The French Dispatch is a bullwhip immersion in hardcore, doubled-down Wes. It’s not that there’s no way “in” as much as there isn’t the slightest interest in offering any kind of common humanity element.
So much so that I began to wonder if Wes might be going through a phase vaguely similar to Jean-Luc Godard’s Marxist-Maoist revolutionary period (‘68 to ‘79). I ask because it’s a pure head-trip objet d’art — there’s no sense whatsoever that Dispatch is looking to engage on any kind of semi-accessible level, even to the extent of reaching people like me.
It’s so mannered and wry and rapid-fire ironic that it sucks the oxygen right out of your lungs.

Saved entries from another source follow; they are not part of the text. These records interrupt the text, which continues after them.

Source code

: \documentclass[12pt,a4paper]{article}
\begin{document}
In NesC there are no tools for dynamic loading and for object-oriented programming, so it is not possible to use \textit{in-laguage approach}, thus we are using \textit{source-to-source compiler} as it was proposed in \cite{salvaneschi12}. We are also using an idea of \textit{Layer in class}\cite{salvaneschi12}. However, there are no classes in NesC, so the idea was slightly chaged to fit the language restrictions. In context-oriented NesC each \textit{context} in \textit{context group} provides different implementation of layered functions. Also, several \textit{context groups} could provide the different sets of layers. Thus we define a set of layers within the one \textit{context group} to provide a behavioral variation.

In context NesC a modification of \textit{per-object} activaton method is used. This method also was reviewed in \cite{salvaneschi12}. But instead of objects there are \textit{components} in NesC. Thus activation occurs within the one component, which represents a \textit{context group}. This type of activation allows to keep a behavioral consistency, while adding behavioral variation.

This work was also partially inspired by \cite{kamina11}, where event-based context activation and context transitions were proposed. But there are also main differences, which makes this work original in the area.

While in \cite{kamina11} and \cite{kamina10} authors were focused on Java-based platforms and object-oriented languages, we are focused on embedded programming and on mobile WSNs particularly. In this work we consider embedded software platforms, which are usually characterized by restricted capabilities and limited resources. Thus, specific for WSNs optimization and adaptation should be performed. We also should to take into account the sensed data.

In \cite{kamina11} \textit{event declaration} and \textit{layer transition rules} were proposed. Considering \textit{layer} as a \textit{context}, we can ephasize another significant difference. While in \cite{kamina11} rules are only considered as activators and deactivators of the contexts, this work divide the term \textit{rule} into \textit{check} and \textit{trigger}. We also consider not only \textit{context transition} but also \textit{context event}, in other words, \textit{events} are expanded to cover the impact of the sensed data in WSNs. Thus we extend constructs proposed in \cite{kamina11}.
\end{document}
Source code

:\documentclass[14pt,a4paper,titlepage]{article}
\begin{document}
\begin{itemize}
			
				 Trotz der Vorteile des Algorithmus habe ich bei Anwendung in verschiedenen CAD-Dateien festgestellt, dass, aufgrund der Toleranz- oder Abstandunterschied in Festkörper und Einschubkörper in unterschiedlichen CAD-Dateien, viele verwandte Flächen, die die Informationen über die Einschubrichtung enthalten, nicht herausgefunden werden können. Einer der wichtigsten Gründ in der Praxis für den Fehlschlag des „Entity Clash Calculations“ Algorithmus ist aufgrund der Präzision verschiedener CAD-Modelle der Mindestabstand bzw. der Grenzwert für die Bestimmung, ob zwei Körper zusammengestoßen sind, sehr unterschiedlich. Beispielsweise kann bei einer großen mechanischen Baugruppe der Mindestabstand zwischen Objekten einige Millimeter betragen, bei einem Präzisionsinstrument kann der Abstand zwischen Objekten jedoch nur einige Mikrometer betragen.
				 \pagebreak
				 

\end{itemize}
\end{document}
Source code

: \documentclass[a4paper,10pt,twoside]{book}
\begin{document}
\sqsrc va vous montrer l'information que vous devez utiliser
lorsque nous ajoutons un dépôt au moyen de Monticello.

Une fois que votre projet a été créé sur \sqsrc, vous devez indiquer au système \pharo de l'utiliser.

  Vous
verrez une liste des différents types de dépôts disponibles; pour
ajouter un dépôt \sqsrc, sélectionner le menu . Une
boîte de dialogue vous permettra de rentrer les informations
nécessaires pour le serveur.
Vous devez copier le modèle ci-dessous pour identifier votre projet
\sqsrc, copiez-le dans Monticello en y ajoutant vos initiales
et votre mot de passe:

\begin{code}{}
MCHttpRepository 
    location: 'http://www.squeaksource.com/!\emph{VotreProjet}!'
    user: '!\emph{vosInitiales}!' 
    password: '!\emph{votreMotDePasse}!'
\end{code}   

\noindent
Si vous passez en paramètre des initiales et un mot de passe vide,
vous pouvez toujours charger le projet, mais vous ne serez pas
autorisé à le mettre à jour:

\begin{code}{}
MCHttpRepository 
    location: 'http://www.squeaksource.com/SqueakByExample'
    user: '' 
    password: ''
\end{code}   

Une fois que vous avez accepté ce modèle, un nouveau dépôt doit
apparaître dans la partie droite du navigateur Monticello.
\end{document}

That said, I loved the boxy (1.37:1) cinematography. I was also kind of wondering why Wes didn’t use 1.66:1 more often. (I’m actually not sure he used it at all.). It seemed to be about 85% boxy and 15% widescreen scope (2.4:1).
For me the most humanly relatable moment doesn’t involve Wright’s character. It happens, rather, during the 1968 sequence that costars Frances McDormand as a Dispatch staffer writing about the fevered climate of French student revolt. Asked if writing is a lonely, isolating profession, McDormand answers “sometimes.”
There’s no chance that anyone this fall will even flirt with the concept of Dispatch being worthy of above-the-line Oscar noms — at best it could land some for production design, costumes, makeup, editing.